Tagged as: Marriage problems, Sex<< Previous question   Next question >>
Question - (9 May 2015) 6 Answers - (Newest, 17 May 2015)
A male Brazil age 41-50, anonymous writes:

I have been married for 07 (seven) years. I love my wife but sex has gotten boring. Don't get me wrong, if SHE would want to do it like we used to it would not be boring for me.

I always try to 'get it going' the "old way" but she just makes me not want to do anything...

Here is a list of the stuff she says.

1. Ow, my arm/hair/head/leg/elbow/nose/etc

2. You're taking too long

3. Come on, can you cum already? (which makes me go limp)

Also, she ALWAYS cums and she will proudly say that. In about 5 minutes I can manage to make her cum, since after being together so long, I know the spot, so it is easy...Not trying to be "Mr. Macho", just saying, I know HER spot...

But when it is time for me to finish after she does her orgasm dance (which I like, when her whole body shakes and she doesn't want me to touch her for 2 minutes)

She just gets 'bored'....Then tells me to hurry, and that just makes me not want anything.

It really is boring.
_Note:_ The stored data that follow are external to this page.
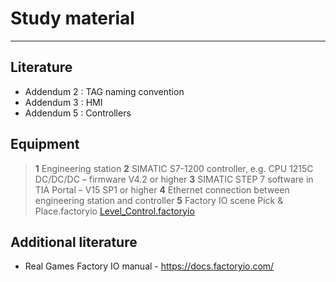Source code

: # Study material
_____________________________________
## Literature
- Addendum 2 : TAG naming convention
- Addendum 3 : HMI
- Addendum 5 : Controllers

## Equipment

> **1** Engineering station
> **2** SIMATIC S7-1200 controller, e.g. CPU 1215C DC/DC/DC – firmware V4.2 or higher
> **3** SIMATIC STEP 7 software in TIA Portal – V15 SP1 or higher
> **4** Ethernet connection between engineering station and controller
> **5** Factory IO scene Pick & Place.factoryio [Level_Control.factoryio](./Ex05/Documents/Level_Control.factoryio)

## Additional literature
*  Real Games Factory IO manual - https://docs.factoryio.com/
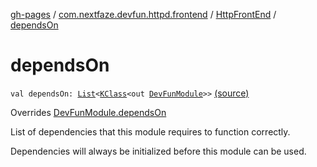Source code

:[gh-pages](../../index.md) / [com.nextfaze.devfun.httpd.frontend](../index.md) / [HttpFrontEnd](index.md) / [dependsOn](./depends-on.md)

# dependsOn

`val dependsOn: `[`List`](https://kotlinlang.org/api/latest/jvm/stdlib/kotlin.collections/-list/index.html)`<`[`KClass`](https://kotlinlang.org/api/latest/jvm/stdlib/kotlin.reflect/-k-class/index.html)`<out `[`DevFunModule`](../../com.nextfaze.devfun.core/-dev-fun-module/index.md)`>>` [(source)](https://github.com/NextFaze/dev-fun/tree/master/devfun-httpd-frontend/src/main/java/com/nextfaze/devfun/httpd/frontend/FrontEnd.kt#L27)

Overrides [DevFunModule.dependsOn](../../com.nextfaze.devfun.core/-dev-fun-module/depends-on.md)

List of dependencies that this module requires to function correctly.

Dependencies will always be initialized before this module can be used.

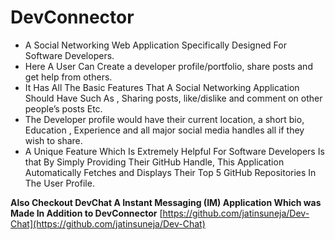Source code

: # DevConnector
 -  A Social Networking Web Application Specifically Designed For Software Developers.
 -  Here A User Can Create a developer profile/portfolio, share posts and get help from others.
 - It Has All The Basic Features That A Social Networking Application Should Have Such As , Sharing posts, like/dislike and comment on other people’s posts Etc.
 - The Developer profile would have their current location, a short bio, Education , Experience and all major social media handles all if they wish to share.
 - A Unique Feature Which Is Extremely Helpful For Software Developers Is that By Simply Providing Their GitHub Handle, This Application Automatically Fetches and Displays Their Top 5 GitHub Repositories In The User Profile.

**Also Checkout DevChat A Instant Messaging (IM) Application Which was Made In Addition to DevConnector**
[https://github.com/jatinsuneja/Dev-Chat](https://github.com/jatinsuneja/Dev-Chat)
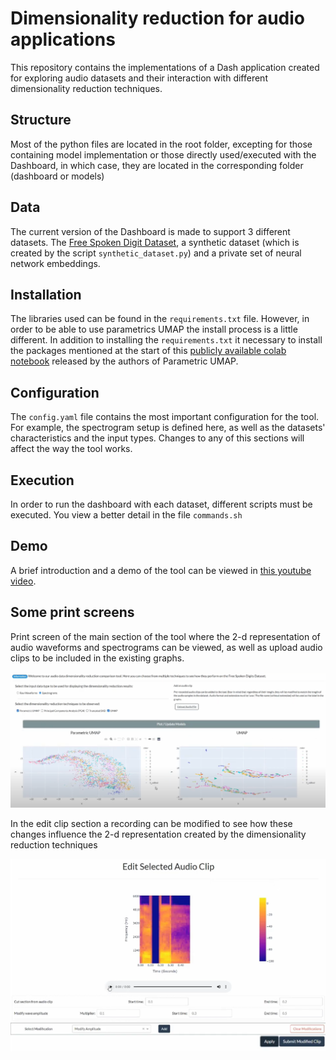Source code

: # Dimensionality reduction for audio applications
This repository contains the implementations of a Dash application created for exploring audio datasets and their
interaction with different dimensionality reduction techniques.

## Structure
Most of the python files are located in the root folder, excepting for those containing model implementation or those
 directly used/executed with the Dashboard, in which case, they are located in the corresponding folder (dashboard or 
 models)

## Data
The current version of the Dashboard is made to support 3 different datasets. 
The [Free Spoken Digit Dataset](https://github.com/Jakobovski/free-spoken-digit-dataset), a 
synthetic dataset (which is created by the script `synthetic_dataset.py`) and a private set of neural network
embeddings.

## Installation
The libraries used can be found in the `requirements.txt` file. However, in order to be able to use parametrics
UMAP the install process is a little different. In addition to installing the `requirements.txt` it necessary
to install the packages mentioned at the start of this
 [publicly available colab notebook](https://colab.research.google.com/drive/1L0W9IibHMPw3k35k1NSqz4HuN-ffKUgM) 
 released by the authors of Parametric UMAP. 

## Configuration
The `config.yaml` file contains the most important configuration for the tool. For example, the spectrogram
setup is defined here, as well as the datasets' characteristics and the input types. Changes to any
of this sections will affect the way the tool works. 

## Execution
In order to run the dashboard with each dataset, different scripts must be executed. You view a better
detail in the file `commands.sh`

## Demo
A brief introduction and a demo of the tool can be viewed in [this youtube video](www.youtube.com/watch?v=n3R727QA1qo). 

## Some print screens

Print screen of the main section of the tool where the 2-d representation of audio waveforms and spectrograms can be 
viewed, as well as upload audio clips to be included in the existing graphs.

![View Dimensionality Reduction](img/dimensionality_reduction.png)

In the edit clip section a recording can be modified to see how these changes influence the 2-d representation
created by the dimensionality reduction techniques

![Edit clip](img/edit_audio.png)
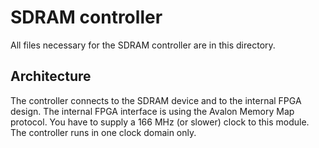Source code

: # SDRAM controller

All files necessary for the SDRAM controller are in this directory.

## Architecture

The controller connects to the SDRAM device and to the internal FPGA design.
The internal FPGA interface is using the Avalon Memory Map protocol.
You have to supply a 166 MHz (or slower) clock to this module. The controller
runs in one clock domain only.

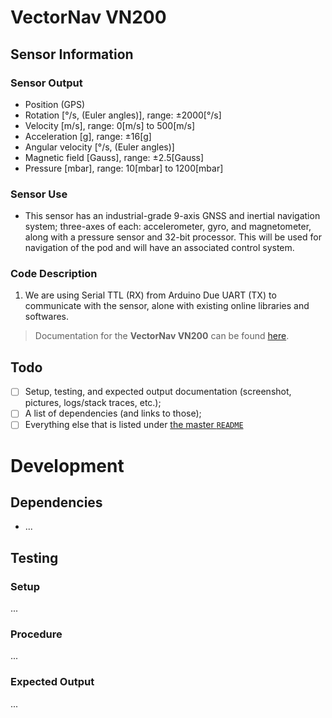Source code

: # VectorNav VN200

## Sensor Information

### Sensor Output
- Position (GPS)
- Rotation [°/s, (Euler angles)], range: ±2000[°/s]
- Velocity [m/s], range: 0[m/s] to 500[m/s]
- Acceleration [g], range: ±16[g]
- Angular velocity [°/s, (Euler angles)]
- Magnetic field [Gauss], range: ±2.5[Gauss]
- Pressure [mbar], range: 10[mbar] to 1200[mbar]

### Sensor Use
- This sensor has an industrial-grade 9-axis GNSS and inertial navigation system; three-axes of each: accelerometer, gyro, and magnetometer, along with a pressure sensor and 32-bit processor. This will be used for navigation of the pod and will have an associated control system.

### Code Description
1. We are using Serial TTL (RX)  from Arduino Due UART (TX) to communicate with the sensor, alone with existing online libraries and softwares. 

> Documentation for the **VectorNav VN200** can be found [here](https://drive.google.com/drive/folders/1EaSJbGR74E2HPFfagwd0tmVs1x8UhGS6?usp=sharing).


## Todo
- [ ] Setup, testing, and expected output documentation (screenshot, pictures, logs/stack traces, etc.);
- [ ] A list of dependencies (and links to those);
- [ ] Everything else that is listed under [the master `README`](../README.md)

# Development

## Dependencies

- ...

## Testing

### Setup

...

### Procedure

...

### Expected Output

...

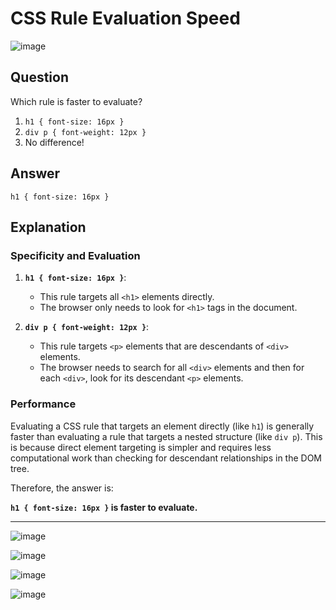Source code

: 
# CSS Rule Evaluation Speed
![image](https://github.com/saidali-ibn-zafar/Website-Performance-Optimization/assets/120341849/129f7421-6c28-4edb-881d-a75e916c02f8)

## Question
Which rule is faster to evaluate?

1. `h1 { font-size: 16px }`
2. `div p { font-weight: 12px }`
3. No difference!

## Answer
`h1 { font-size: 16px }`

## Explanation
### Specificity and Evaluation

1. **`h1 { font-size: 16px }`**:
   - This rule targets all `<h1>` elements directly.
   - The browser only needs to look for `<h1>` tags in the document.

2. **`div p { font-weight: 12px }`**:
   - This rule targets `<p>` elements that are descendants of `<div>` elements.
   - The browser needs to search for all `<div>` elements and then for each `<div>`, look for its descendant `<p>` elements.

### Performance

Evaluating a CSS rule that targets an element directly (like `h1`) is generally faster than evaluating a rule that targets a nested structure (like `div p`). This is because direct element targeting is simpler and requires less computational work than checking for descendant relationships in the DOM tree.

Therefore, the answer is:

**`h1 { font-size: 16px }` is faster to evaluate.**

- - - -

![image](https://github.com/saidali-ibn-zafar/Website-Performance-Optimization/assets/120341849/1ea877cf-dedb-46ea-9812-39ac86c54b71)

![image](https://github.com/saidali-ibn-zafar/Website-Performance-Optimization/assets/120341849/987cdd31-027c-482e-ba49-dea52d2d0699)

![image](https://github.com/saidali-ibn-zafar/Website-Performance-Optimization/assets/120341849/60b51360-a285-411f-a226-f119c213c317)

![image](https://github.com/saidali-ibn-zafar/Website-Performance-Optimization/assets/120341849/dd93f515-bad3-4928-ac10-e4d6ab47f80b)


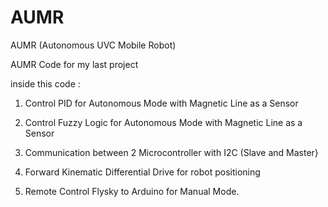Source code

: # AUMR
AUMR (Autonomous UVC Mobile Robot)

AUMR Code for my last project 


inside this code :

1. Control PID for Autonomous Mode with Magnetic Line as a Sensor 

2. Control Fuzzy Logic for Autonomous Mode with Magnetic Line as a Sensor 

3. Communication between 2 Microcontroller with I2C (Slave and Master}

4. Forward Kinematic Differential Drive for robot positioning

5. Remote Control Flysky to Arduino for Manual Mode.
Also when she does oral on me now, she kind of lays down on her side and wants me to lay down, but up higher, and she lays there like it is a sleeping position, but to give oral...I don't even know how to explain how lazy and boring it is...

If she would let us, I would go back to the fun sex. It isn't me, I work out, I stay in shape, I do everything I can...She even is the one that wants sex sometimes and says "Can you be fast though?"...Uhhhggg, THAT ALONE makes me 'out of the mood'.

I am not really asking a question I guess, but trying to see if other people go through this. It is horrible, and leaves me to looking at porn, which makes her mad...

I'm between a rock and a hard place, literally...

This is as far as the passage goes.